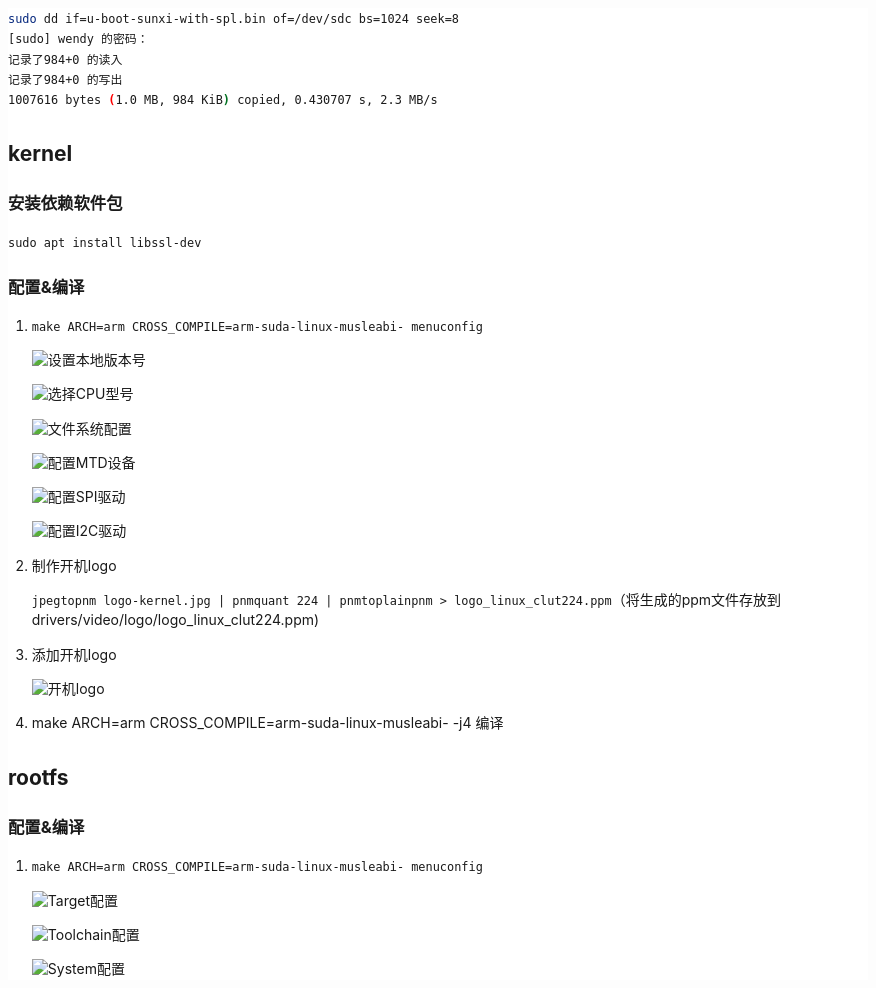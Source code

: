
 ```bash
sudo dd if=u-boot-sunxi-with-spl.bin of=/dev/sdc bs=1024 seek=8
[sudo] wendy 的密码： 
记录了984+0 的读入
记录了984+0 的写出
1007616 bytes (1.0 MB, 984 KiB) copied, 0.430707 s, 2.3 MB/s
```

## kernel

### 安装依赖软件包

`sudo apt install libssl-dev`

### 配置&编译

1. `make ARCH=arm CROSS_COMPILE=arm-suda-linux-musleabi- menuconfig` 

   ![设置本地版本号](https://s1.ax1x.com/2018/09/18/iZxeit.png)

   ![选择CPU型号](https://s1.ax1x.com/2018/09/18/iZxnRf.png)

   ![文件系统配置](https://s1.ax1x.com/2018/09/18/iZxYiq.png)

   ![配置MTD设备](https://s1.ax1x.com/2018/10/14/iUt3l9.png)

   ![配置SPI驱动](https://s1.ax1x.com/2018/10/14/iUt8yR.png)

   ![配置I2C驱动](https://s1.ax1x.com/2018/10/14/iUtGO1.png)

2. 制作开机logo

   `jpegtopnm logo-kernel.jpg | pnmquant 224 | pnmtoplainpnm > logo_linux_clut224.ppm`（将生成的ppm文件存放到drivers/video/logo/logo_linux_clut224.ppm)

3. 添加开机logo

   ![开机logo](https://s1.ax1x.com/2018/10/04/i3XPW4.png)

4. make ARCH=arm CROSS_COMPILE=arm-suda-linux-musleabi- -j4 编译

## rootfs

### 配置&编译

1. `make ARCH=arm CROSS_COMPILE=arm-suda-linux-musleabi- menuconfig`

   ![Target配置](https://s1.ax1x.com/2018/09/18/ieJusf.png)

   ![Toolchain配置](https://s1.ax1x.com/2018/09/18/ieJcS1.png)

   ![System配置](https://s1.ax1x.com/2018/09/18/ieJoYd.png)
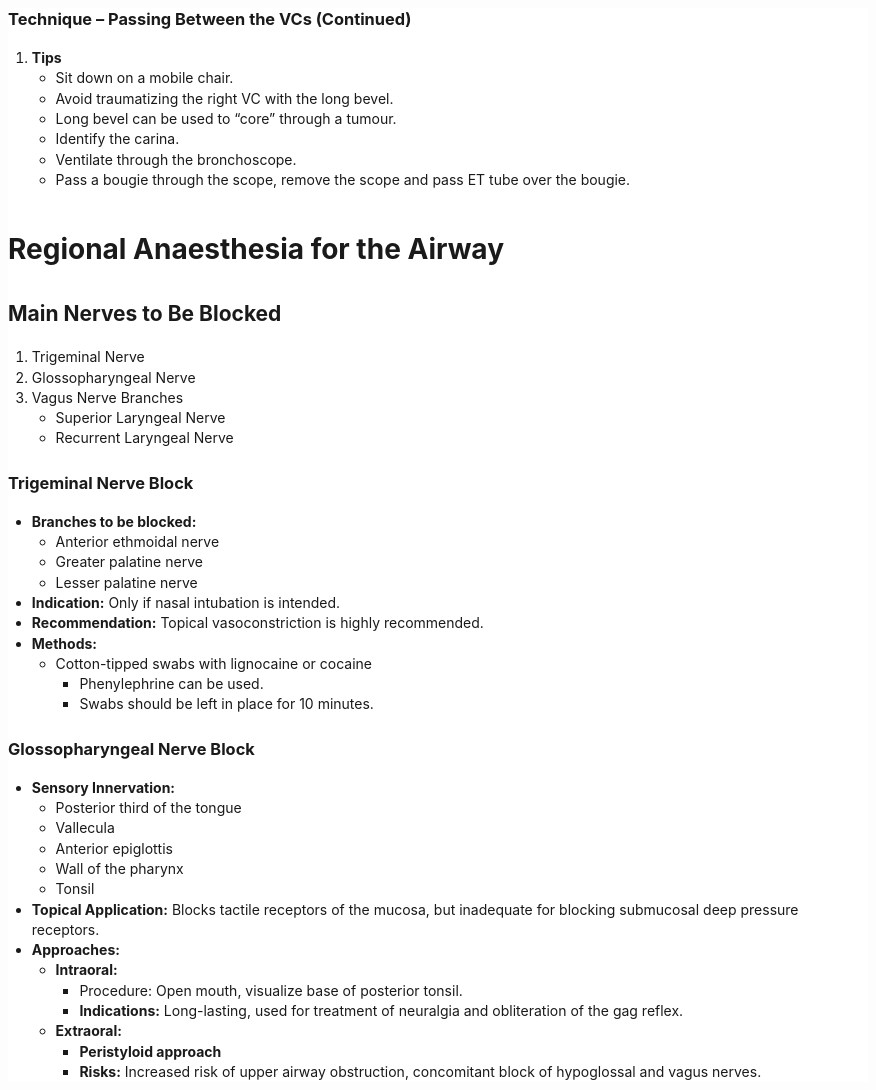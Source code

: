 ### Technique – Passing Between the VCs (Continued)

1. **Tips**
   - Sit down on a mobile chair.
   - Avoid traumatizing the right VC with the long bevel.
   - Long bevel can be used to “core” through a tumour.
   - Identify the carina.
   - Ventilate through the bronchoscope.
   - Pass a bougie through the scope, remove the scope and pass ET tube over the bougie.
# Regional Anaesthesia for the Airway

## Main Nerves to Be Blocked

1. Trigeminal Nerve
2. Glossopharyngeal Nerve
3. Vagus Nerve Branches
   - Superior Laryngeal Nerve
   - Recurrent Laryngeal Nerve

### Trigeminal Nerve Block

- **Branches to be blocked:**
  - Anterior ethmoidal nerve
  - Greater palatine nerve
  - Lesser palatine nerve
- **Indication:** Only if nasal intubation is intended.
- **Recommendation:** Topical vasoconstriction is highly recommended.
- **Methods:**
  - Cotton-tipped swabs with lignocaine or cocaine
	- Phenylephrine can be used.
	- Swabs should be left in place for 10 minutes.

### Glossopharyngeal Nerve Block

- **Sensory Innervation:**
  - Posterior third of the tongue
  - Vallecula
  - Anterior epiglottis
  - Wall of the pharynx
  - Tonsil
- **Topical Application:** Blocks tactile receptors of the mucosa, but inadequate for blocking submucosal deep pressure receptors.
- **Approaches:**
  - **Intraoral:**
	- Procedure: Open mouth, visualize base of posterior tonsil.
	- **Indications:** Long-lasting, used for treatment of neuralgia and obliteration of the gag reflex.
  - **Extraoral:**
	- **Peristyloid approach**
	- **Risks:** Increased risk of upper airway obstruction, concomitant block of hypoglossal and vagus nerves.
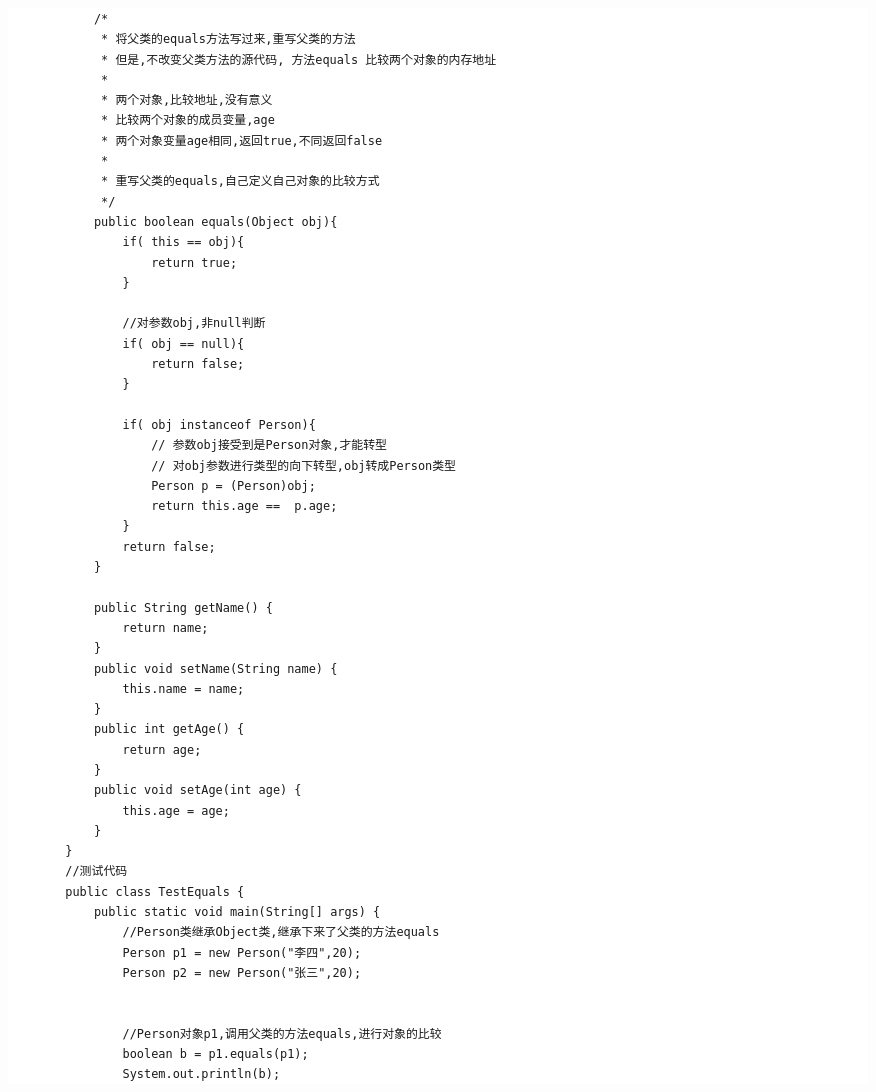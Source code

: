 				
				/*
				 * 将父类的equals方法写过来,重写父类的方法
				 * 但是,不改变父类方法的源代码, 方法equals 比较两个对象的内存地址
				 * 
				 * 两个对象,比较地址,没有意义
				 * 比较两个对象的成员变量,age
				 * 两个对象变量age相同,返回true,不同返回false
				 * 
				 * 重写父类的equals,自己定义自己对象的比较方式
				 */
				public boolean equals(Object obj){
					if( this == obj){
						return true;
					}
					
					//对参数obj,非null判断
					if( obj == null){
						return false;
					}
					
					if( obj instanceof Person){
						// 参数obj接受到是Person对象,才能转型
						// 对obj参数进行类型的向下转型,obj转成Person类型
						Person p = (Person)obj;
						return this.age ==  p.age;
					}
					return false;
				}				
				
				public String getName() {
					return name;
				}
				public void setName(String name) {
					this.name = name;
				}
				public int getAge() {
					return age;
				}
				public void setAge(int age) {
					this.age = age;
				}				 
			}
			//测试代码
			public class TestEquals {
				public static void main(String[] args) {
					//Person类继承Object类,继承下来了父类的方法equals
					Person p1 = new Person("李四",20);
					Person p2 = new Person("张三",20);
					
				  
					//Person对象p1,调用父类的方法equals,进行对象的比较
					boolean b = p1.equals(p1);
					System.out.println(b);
════════════════
- _BRIEF_:
From the line holding "this.age = age;" down to the last line of the records above, restate each line exactly as written.

- _YOUR SOLUTION_:
					this.age = age;
				}				 
			}
			//测试代码
			public class TestEquals {
				public static void main(String[] args) {
					//Person类继承Object类,继承下来了父类的方法equals
					Person p1 = new Person("李四",20);
					Person p2 = new Person("张三",20);
					
				  
					//Person对象p1,调用父类的方法equals,进行对象的比较
					boolean b = p1.equals(p1);
					System.out.println(b);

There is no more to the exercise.